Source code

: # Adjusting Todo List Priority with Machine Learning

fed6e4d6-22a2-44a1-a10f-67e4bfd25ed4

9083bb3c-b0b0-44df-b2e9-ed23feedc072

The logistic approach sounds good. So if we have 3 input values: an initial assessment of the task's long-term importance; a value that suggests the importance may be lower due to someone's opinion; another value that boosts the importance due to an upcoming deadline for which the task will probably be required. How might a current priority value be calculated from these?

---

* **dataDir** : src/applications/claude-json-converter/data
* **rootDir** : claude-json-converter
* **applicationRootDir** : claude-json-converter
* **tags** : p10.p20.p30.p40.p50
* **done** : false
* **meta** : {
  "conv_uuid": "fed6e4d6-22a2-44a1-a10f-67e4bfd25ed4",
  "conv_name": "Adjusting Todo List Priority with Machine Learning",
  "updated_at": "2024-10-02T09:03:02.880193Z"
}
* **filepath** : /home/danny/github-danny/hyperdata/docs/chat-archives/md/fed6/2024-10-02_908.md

+-------+

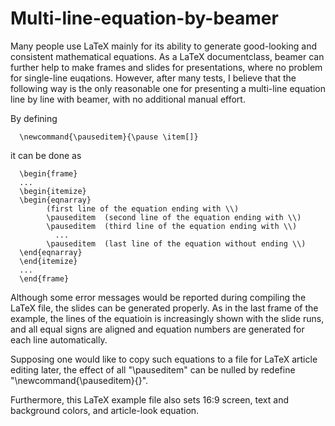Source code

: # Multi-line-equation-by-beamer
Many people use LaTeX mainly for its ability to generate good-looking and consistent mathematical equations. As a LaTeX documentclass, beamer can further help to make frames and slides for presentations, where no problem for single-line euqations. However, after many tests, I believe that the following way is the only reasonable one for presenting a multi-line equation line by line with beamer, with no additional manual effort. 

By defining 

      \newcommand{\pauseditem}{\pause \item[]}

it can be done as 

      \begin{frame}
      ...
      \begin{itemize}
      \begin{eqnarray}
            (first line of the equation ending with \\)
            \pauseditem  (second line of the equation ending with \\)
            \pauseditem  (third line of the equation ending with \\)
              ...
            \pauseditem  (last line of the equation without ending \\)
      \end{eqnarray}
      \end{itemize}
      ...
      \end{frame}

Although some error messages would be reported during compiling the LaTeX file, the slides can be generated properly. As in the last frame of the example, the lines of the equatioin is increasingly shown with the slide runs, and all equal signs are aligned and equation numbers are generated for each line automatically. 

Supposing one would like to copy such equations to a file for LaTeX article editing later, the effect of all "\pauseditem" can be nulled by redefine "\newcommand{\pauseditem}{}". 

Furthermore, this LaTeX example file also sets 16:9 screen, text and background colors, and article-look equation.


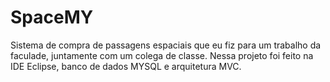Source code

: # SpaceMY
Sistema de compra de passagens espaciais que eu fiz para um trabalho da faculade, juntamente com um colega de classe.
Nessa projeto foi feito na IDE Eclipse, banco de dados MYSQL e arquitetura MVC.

+-------+

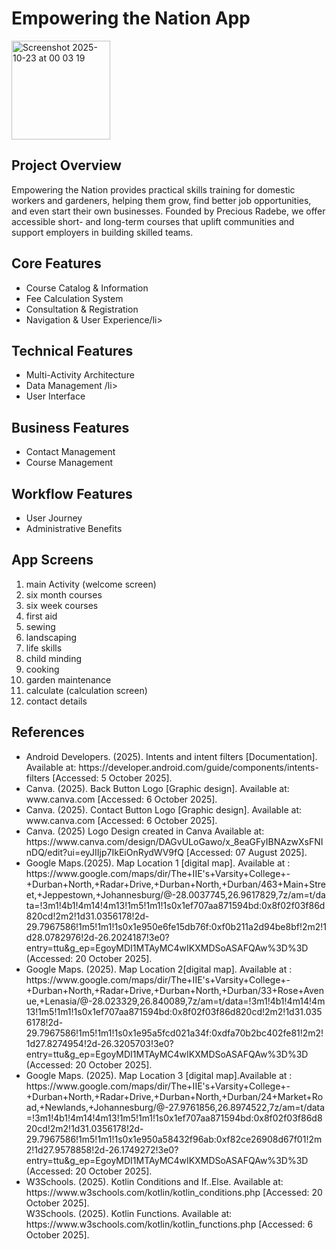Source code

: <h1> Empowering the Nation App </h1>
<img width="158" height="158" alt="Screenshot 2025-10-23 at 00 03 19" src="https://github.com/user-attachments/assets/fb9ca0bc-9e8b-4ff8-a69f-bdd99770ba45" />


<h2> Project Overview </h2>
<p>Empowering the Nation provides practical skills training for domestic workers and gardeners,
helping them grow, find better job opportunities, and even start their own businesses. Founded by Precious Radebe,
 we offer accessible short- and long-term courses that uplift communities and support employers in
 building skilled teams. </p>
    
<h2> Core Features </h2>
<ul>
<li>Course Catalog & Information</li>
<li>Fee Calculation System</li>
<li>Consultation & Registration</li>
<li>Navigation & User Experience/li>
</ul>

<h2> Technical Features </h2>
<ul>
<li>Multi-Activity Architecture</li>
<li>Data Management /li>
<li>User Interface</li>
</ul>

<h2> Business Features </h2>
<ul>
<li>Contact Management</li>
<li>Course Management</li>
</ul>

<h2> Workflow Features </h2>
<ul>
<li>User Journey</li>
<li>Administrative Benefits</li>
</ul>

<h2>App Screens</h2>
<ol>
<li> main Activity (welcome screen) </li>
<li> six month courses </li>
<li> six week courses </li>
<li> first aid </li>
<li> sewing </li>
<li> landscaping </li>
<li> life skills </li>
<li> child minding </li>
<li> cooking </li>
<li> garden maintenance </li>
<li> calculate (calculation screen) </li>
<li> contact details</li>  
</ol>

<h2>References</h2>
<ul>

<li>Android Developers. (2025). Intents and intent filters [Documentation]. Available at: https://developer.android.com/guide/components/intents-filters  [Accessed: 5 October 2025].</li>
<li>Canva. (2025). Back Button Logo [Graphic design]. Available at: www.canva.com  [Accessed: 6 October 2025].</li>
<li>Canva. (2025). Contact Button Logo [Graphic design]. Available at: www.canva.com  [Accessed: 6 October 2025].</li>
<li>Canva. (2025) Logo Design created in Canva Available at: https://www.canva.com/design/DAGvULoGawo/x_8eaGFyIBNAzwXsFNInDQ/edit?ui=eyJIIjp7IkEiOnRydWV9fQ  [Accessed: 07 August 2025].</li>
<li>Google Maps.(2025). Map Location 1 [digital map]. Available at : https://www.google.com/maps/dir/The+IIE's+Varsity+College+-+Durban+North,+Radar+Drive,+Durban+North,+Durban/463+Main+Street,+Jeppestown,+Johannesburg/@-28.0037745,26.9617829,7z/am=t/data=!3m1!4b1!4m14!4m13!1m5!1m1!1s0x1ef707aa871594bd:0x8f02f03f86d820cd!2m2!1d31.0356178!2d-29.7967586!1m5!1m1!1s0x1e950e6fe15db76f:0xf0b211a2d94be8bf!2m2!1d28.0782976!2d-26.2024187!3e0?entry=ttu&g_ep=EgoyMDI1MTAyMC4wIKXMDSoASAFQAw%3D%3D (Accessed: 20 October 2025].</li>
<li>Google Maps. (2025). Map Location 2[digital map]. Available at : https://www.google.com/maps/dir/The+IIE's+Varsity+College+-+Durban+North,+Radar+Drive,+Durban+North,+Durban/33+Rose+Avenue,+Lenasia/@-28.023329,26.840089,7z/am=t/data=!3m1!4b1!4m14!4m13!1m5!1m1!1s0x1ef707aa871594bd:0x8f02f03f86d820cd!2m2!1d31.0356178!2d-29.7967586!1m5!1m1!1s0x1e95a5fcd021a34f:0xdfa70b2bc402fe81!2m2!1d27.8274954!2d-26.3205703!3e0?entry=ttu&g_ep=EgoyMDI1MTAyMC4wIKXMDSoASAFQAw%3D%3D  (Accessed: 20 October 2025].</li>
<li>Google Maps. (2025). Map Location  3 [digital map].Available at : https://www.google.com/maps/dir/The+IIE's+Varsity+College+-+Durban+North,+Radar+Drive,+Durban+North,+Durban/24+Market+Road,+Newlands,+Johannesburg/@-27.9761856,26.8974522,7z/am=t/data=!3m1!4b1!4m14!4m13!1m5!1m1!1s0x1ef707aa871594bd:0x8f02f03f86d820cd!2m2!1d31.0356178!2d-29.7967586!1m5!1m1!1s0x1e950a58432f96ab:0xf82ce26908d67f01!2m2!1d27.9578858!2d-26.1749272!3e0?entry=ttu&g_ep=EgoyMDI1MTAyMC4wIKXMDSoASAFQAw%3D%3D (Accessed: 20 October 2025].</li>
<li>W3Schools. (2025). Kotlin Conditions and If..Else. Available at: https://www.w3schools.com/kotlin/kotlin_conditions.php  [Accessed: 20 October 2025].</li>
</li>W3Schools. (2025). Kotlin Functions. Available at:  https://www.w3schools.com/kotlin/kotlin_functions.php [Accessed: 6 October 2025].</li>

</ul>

+-------+

▸ Exercise:
In the data above, find each line where the string "Machine" appears, then copy it.

▸ Solution to the exercise:
: # Adjusting Todo List Priority with Machine Learning
  "conv_name": "Adjusting Todo List Priority with Machine Learning",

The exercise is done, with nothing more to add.